Chris non si è mai fermato un minuto in 25 anni e questo denota che il ragazzo ama questo lavoro e non si è ridotto a farlo solo per pagare le bollette, come capita a molti dopo anni di disco+tour+disco+tour. La prova live fornita dalla sua ugola graffiante è davvero positiva, la sua voce ha tenuto per tutto il tempo andando oltre ogni attesa. I grandi classici sono stati eseguiti, la gente li ha apprezzati e cantati. E allora lo vogliamo trovare qualche difetto? Sì. I brani di “Scream” non rendono in versione rock per via di quel retrogusto hip-hop che, rispettabilissimo e affascinante, non compete affatto a Cornell.

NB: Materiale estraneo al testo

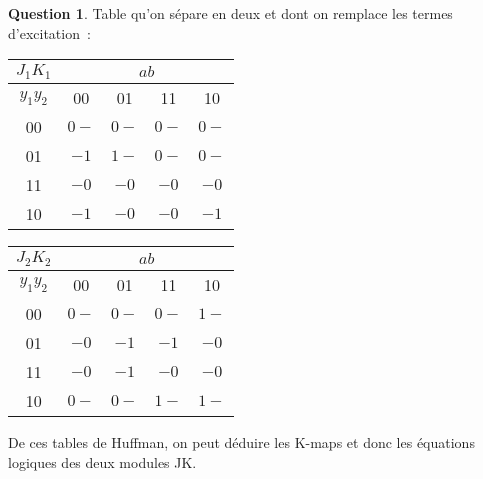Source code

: \documentclass[11pt,a4paper]{article}
\theoremstyle{definition}%
\newtheorem{Q}{Question}[] %
\begin{document}
\begin{Q}
{	Table qu'on sépare en deux et dont on remplace les termes d'excitation~:
	\begin{center}
		\begin{tabular}{|c|c|c|c|c|}\hline
		$J_1K_1$ & \multicolumn{4}{c|}{$ab$} \\ \hline
		$y_1y_2$ & 00 & 01 & 11 & 10 \\ \hline
		00 & $0-$ & $0-$ & $0-$ & $0-$ \\ \hline
		01 & $-1$ & $1-$ & $0-$ & $0-$ \\ \hline
		11 & $-0$ & $-0$ & $-0$ & $-0$ \\ \hline
		10 & $-1$ & $-0$ & $-0$ & $-1$ \\ \hline
		\end{tabular}
	\end{center}

	\begin{center}
		\begin{tabular}{|c|c|c|c|c|}\hline
		$J_2K_2$ & \multicolumn{4}{c|}{$ab$} \\ \hline
		$y_1y_2$ & 00 & 01 & 11 & 10 \\ \hline
		00 & $0-$ & $0-$ & $0-$ & $1-$ \\ \hline
		01 & $-0$ & $-1$ & $-1$ & $-0$ \\ \hline
		11 & $-0$ & $-1$ & $-0$ & $-0$ \\ \hline
		10 & $0-$ & $0-$ & $1-$ & $1-$ \\ \hline
		\end{tabular}
	\end{center}

	De ces tables de Huffman, on peut déduire les K-maps et donc les équations logiques des deux modules JK.

	\begin{center}
	\end{center}
	\begin{center}
	\end{center}
	\begin{center}
	\end{center}
	\begin{center}
	\end{center}


}


\end{Q}
\end{document}
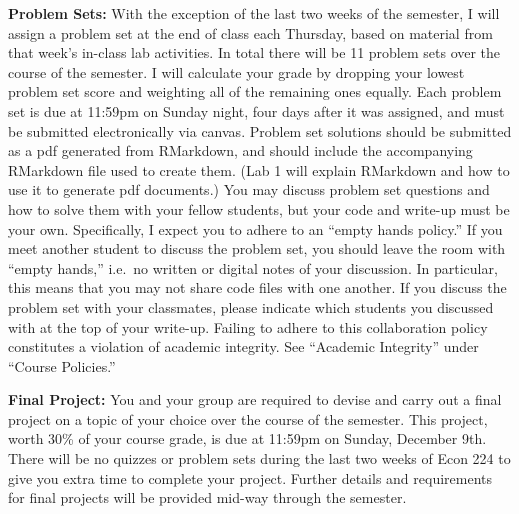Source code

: \documentclass[11pt, letterpaper]{article}
\begin{document}
\medskip


\noindent \textbf{Problem Sets:} With the exception of the last two weeks of the semester, I will assign a problem set at the end of class each Thursday, based on material from that week's in-class lab activities.
In total there will be 11 problem sets over the course of the semester. 
I will calculate your grade by dropping your lowest problem set score and weighting all of the remaining ones equally.
Each problem set is due at 11:59pm on Sunday night, four days after it was assigned, and must be submitted electronically via canvas.
Problem set solutions should be submitted as a pdf generated from RMarkdown, and should include the accompanying RMarkdown file used to create them.
(Lab 1 will explain RMarkdown and how to use it to generate pdf documents.)
You may discuss problem set questions and how to solve them with your fellow students, but your code and write-up must be your own. 
Specifically, I expect you to adhere to an ``empty hands policy.'' 
If you meet another student to discuss the problem set, you should leave the room with ``empty hands,'' i.e.\ no written or digital notes of your discussion.
In particular, this means that you may not share code files with one another.
If you discuss the problem set with your classmates, please indicate which students you discussed with at the top of your write-up.
Failing to adhere to this collaboration policy constitutes a violation of academic integrity.
See ``Academic Integrity'' under ``Course Policies.'' 



\medskip

\noindent \textbf{Final Project:}
You and your group are required to devise and carry out a final project on a topic of your choice over the course of the semester.
This project, worth 30\% of your course grade, is due at 11:59pm on Sunday, December 9th.
There will be no quizzes or problem sets during the last two weeks of Econ 224 to give you extra time to complete your project.
Further details and requirements for final projects will be provided mid-way through the semester.


\newpage


\end{document}
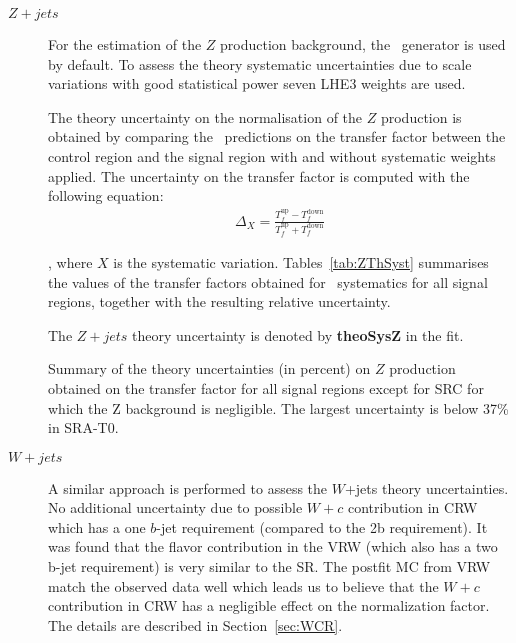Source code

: \begin{description}
\item[\boldmath $Z+jets$] For the estimation of the $Z$ production background, the \sherpa\ generator is used by default. To assess the theory systematic uncertainties due to scale variations with good statistical power seven LHE3 weights are used. 

The theory uncertainty on the normalisation of the $Z$ production is obtained by comparing the \sherpa\ predictions on the transfer factor between the control region and the signal region with and without systematic weights applied. The uncertainty on the transfer factor is computed with the following equation: 
      \begin{eqnarray}
    \Delta_{X} = \frac{T_f^{\mathrm{up}} - T_f^{\mathrm{down}}}{T_f^{\mathrm{up}} + T_f^{\mathrm{down}}}
    \label{eq:theory_uncertainty}
  \end{eqnarray}

  , where $X$ is the systematic variation. Tables~\ref{tab:ZThSyst} summarises the values of the transfer factors obtained for \sherpa\ systematics for all signal regions, together with the resulting relative uncertainty.

  The $Z+jets$ theory uncertainty is denoted by {\bf theoSysZ} in the fit.

  \begin{table}[!h]
    \begin{center} \footnotesize

    \end{center}
    \caption{Summary of the theory uncertainties (in percent) on $Z$ production obtained on the transfer factor for all signal regions except for SRC for which the Z background is negligible. The largest uncertainty is below 37\% in SRA-T0. }
    \label{tab:ZThSyst}
  \end{table}  
  

\item[\boldmath $W+jets$]
  A similar approach is performed to assess the $W$+jets theory uncertainties. No additional uncertainty due to possible $W+c$ contribution in CRW which has a one $b$-jet requirement (compared to the 2b requirement). It was found that the flavor contribution in the VRW (which also has a two b-jet requirement) is very similar to the SR. The postfit MC from VRW match the observed data well which leads us to believe that the $W+c$ contribution in CRW has a negligible effect on the normalization factor. The details are described in Section~\ref{sec:WCR}. 


\end{description}

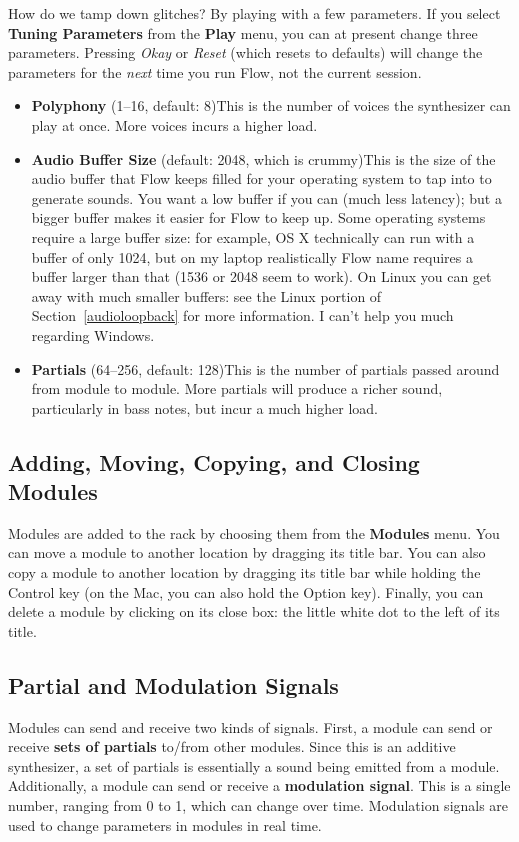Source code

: \documentclass{article}
\newcommand\name{Flow}
\begin{document}
How do we tamp down glitches?  By playing with a few parameters. If you select {\bf Tuning Parameters} from the {\bf Play} menu, you can at present change three parameters.  Pressing {\it Okay} or {\it Reset} (which resets to defaults) will change the parameters for the {\it next} time you run {\name}, not the current session. 

\begin{itemize}
\item {\bf Polyphony} (1--16, default: 8)\qquad This is the number of voices the synthesizer can play at once.  More voices incurs a higher load.
\item {\bf Audio Buffer Size} (default: 2048, which is crummy)\qquad This is the size of the audio buffer that {\name} keeps filled for your operating system to tap into to generate sounds.  You want a low buffer if you can (much less latency); but a bigger buffer makes it easier for Flow to keep up.  Some operating systems require a large buffer size: for example, OS X technically can run with a buffer of only 1024, but on my laptop realistically {\name} name requires a buffer larger than that (1536 or 2048 seem to work). On Linux you can get away with much smaller buffers: see the Linux portion of Section~\ref{audioloopback} for more information.  I can't help you much regarding Windows.
\item {\bf Partials} (64--256, default: 128)\qquad This is the number of partials passed around from module to module.  More partials will produce a richer sound, particularly in bass notes, but incur a much higher load.
\end{itemize}


\subsection{Adding, Moving, Copying, and Closing Modules}  Modules are added to the rack by choosing them from the {\bf Modules} menu.  You can move a module to another location by dragging its title bar.  You can also copy a module to another location by dragging its title bar while holding the Control key (on the Mac, you can also hold the Option key).  Finally, you can delete a module by clicking on its close box: the little white dot to the left of its title.

\subsection{Partial and Modulation Signals}  Modules can send and receive two kinds of signals.  First, a module can send or receive {\bf sets of partials} to/from other modules.  Since this is an additive synthesizer, a set of partials is essentially a sound being emitted from a module.  Additionally, a module can send or receive a {\bf modulation signal}.  This is a single number, ranging from 0 to 1, which can change over time.  Modulation signals are used to change parameters in modules in real time.  
\end{document}
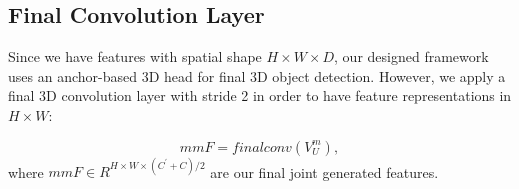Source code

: \documentclass[10pt,twocolumn,letterpaper]{article}
\begin{document}
 \subsection{Final Convolution Layer}
Since we have features with spatial shape $H\times W\times D$, our designed framework uses an anchor-based 3D head for final 3D object detection. However, we apply a final 3D convolution layer with stride 2 in order to have feature representations in $H\times W$: 

\begin{equation}
    mmF = finalconv(V^m_{U}),  
    \label{finalconv_equation}
\end{equation}
%
 where $mmF \in R^{H\times W\times (C^\prime + C)/2}$ are our final joint generated features. 




\begin{table}[h!]
    \centering
    \caption{Comparisons of different methods (considering their full modal) with our mmFUSION at AP11-IoU=0.7 on KITTI \textit{val} set. (cars Only)}
    \label{tab:CarAP11_complete_models}
\end{table}
\end{document}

“Part of Me” e “Time” aprono non a caso un concerto che si anima soltanto sulle note della successiva e contagiosa “No Such Thing” di soundgardeniana memoria. Finalmente si fa sul serio. Cornell poi, libero dai tributi a volte sinceri, a volte commercialmente disgustosi per Mr. Michael Jackson, esegue, come da anni, la sua bellissima versione di “Billie Jean”, prima di passare a pezzi esplosivi frutto della collaborazione con i tre musicisti dei Rage Against the Machine: “Set it Off” e soprattutto Sua Maestà “Show me How To Live” vengono cantate con impatto e grinta che valgono il prezzo del biglietto. Dal periodo magico dei Temple of the Dog non può certo mancare “Hunger Strike”, cantata con profondo sentimento dai più affezionati di Cornell. “Ground Zero” (il brano più convincente di “Scream”) e “Never Far Army” ci traghettano fino a “Burden in My Hand” e “Spoonman” che dimostrano come, dal vivo, il caro vecchio Chris ci sappia davvero fare.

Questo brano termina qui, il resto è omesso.